Museum: Centuries old Torah not burned in Rio blaze

Museum security guard Felipe Farias Silva shows the page of a book he found across the street from Brazil’s National Museum, which he believes belongs to the institution in Rio de Janeiro, Brazil, Tuesday, Sept. 4, 2018. Flames tore through the museum Sunday night, and officials have said much of Latin America’s largest collection of treasures might be lost. (AP Photo/Silvia Izquierdo)

This combination of two undated handout photos provided by Brazil’s National Museum shows the skull of Luzia Woman, left, and a reconstruction of Luzia, right, at the National Museum of Brazil in Rio de Janeiro. Discovered during an excavation in 1975 outside of the Brazilian city of Belo Horizonte, Luzia’s fossilized remains sat in storage for two decades. In the mid-1990s, tests by scientists determined it was the oldest fossil in the Americas.

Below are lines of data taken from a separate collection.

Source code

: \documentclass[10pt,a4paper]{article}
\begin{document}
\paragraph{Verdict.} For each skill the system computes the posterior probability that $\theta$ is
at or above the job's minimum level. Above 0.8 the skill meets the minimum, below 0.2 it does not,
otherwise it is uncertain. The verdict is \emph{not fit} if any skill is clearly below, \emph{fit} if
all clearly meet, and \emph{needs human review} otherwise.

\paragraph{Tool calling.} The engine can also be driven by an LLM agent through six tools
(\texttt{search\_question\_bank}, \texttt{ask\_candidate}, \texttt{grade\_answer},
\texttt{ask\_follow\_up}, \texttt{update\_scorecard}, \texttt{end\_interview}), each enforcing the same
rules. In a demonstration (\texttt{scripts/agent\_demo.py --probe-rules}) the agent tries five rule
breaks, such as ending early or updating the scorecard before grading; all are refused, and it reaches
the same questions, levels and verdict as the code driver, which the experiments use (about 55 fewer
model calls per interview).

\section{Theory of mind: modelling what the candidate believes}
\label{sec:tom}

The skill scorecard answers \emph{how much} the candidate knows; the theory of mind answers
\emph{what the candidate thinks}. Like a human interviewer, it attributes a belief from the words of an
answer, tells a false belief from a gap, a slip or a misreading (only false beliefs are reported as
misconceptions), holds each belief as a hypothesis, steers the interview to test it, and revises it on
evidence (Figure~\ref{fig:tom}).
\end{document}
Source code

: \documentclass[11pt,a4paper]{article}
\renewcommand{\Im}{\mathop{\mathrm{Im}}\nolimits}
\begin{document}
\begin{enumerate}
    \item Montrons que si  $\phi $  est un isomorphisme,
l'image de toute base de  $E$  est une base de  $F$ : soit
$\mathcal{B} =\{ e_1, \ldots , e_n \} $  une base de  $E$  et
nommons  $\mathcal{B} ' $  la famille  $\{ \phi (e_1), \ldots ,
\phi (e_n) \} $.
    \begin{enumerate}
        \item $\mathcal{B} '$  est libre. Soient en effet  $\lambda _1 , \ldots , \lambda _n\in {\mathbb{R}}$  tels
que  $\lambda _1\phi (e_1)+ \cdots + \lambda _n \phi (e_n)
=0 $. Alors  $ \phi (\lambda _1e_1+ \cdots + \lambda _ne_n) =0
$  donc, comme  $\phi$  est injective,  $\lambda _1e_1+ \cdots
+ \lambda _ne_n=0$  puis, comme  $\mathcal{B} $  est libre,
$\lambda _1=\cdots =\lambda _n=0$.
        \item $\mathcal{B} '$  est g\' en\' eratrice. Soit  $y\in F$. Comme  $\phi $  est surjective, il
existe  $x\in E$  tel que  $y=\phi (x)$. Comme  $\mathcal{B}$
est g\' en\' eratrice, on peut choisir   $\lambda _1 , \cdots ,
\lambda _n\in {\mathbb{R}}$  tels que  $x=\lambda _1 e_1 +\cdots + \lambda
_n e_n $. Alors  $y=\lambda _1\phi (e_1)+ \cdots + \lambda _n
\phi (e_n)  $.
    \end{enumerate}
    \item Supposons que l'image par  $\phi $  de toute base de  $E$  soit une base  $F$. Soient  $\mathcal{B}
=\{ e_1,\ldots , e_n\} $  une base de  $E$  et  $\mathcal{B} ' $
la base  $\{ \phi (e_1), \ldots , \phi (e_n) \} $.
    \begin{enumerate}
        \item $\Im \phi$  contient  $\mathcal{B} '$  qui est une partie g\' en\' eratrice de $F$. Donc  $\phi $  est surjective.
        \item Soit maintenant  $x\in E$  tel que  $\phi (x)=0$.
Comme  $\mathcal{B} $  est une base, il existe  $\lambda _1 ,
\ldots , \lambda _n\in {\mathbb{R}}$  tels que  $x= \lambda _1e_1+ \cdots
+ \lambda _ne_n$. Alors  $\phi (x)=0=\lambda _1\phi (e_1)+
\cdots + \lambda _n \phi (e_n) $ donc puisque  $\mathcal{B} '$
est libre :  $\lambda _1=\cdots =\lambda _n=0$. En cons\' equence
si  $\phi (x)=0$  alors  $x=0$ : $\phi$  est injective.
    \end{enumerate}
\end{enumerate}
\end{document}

It was given the name “Luzia,” homage to “Lucy,” the famous 3.2-million-year-old remains found in Africa. (Museu Nacional Brasil via AP)

RIO DE JANEIRO — Brazil’s National Museum said Wednesday that centuries-old Torah scrolls, considered to be some of Judaism’s oldest documents, had been moved before a massive fire ravaged the place and gutted much of the largest collections of national history artifacts in Latin America.